One likely solution is to enhance our publication ecosystem to support the publication of valuable datasets along with their usage instructions. For instance, the Journal of Statistics and Data Science Education considers “Datasets and Stories” articles, which describe “the pedagogical uses of multivariate dataset(s)” [9]. Statistics in Biosciences now welcomes submissions of articles that present broadly useful new datasets and resources for statistical research and education (e.g., [10]). These resource articles are published as part of the journal’s “Case Studies and Practice Articles.” Embracing this new publication type will offer new opportunities for innovation.
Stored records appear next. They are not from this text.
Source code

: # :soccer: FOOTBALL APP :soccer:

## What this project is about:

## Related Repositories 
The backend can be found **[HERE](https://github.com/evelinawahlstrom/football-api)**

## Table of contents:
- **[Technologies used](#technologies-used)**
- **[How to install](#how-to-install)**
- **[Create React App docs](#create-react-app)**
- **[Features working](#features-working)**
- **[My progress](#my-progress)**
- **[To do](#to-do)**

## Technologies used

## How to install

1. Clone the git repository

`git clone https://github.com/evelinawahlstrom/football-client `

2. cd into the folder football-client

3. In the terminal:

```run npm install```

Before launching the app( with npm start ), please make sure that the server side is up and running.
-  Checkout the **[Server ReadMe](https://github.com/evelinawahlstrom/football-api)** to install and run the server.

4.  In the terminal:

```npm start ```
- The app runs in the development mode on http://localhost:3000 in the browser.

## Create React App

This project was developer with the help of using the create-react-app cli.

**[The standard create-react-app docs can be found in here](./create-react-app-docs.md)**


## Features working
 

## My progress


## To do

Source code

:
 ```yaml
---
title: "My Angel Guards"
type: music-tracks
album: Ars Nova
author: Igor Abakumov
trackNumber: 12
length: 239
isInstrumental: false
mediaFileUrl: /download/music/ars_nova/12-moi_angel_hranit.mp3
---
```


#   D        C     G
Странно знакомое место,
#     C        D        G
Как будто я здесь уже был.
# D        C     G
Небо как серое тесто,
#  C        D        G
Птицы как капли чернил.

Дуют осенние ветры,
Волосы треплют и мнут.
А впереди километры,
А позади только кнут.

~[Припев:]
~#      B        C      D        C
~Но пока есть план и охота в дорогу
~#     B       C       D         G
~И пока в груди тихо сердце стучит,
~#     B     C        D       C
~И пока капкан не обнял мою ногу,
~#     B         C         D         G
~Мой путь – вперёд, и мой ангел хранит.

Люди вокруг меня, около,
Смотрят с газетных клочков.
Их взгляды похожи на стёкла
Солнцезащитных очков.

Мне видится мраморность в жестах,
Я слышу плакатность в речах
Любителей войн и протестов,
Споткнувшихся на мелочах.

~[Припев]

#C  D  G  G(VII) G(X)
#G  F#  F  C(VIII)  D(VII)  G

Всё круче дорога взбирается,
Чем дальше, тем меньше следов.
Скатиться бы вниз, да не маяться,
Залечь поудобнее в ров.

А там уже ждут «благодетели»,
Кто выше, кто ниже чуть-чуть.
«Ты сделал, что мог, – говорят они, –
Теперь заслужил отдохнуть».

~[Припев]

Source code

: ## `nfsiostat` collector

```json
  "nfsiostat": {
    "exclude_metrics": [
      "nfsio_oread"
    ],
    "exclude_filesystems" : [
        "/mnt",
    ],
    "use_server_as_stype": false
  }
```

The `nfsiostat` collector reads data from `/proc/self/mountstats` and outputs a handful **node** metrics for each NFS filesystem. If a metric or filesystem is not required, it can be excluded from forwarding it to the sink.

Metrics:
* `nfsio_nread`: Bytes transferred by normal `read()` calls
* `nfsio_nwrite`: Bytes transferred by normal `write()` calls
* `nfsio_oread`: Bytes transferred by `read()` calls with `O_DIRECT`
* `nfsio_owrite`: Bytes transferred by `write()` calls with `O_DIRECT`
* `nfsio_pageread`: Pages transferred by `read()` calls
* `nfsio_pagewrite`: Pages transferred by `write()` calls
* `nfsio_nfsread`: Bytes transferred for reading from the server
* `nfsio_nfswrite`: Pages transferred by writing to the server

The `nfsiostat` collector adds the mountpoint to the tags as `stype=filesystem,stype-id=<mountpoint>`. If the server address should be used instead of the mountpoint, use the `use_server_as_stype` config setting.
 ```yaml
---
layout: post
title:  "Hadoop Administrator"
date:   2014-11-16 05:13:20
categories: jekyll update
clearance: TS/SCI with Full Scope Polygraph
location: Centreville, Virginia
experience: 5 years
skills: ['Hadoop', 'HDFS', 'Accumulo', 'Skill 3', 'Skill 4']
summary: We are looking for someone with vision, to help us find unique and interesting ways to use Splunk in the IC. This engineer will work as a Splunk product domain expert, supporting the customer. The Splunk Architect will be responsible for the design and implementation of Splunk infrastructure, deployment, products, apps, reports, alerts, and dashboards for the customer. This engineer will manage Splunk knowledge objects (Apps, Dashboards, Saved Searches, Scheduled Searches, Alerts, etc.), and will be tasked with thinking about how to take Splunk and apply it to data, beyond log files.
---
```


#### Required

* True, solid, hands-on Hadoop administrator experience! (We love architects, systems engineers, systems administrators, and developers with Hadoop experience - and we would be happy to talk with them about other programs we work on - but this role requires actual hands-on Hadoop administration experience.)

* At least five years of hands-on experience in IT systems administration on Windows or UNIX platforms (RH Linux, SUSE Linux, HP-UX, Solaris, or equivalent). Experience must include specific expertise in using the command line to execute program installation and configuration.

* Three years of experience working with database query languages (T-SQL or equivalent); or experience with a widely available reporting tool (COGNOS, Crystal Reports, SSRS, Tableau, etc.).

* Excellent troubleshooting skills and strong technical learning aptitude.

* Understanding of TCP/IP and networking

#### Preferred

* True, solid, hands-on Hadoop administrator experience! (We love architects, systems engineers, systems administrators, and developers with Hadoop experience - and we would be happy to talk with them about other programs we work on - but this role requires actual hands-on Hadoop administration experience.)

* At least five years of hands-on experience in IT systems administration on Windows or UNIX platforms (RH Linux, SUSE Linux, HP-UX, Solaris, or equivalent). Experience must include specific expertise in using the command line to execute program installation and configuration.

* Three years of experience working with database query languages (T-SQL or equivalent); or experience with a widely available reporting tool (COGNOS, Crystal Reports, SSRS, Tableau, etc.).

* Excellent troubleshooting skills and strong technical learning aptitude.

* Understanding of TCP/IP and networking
For example, as more datasets with well-annotated ground truth are published, they may be used to build a crowd-sourced benchmark data compendium for comparing different statistical methods developed for a common task. This would allow for a more robust and less biased assessment of different methods. Improved benchmarks, in turn, can more effectively guide method developers in identifying effective models, techniques, and optimal directions to improve their methods. The publication of data will also allow us to better recognize the vital contribution of those who worked hard on generating, collecting, cleaning, compiling, and annotating the data, thus helping to cultivate the expertise indispensable for the prosperity of the discipline.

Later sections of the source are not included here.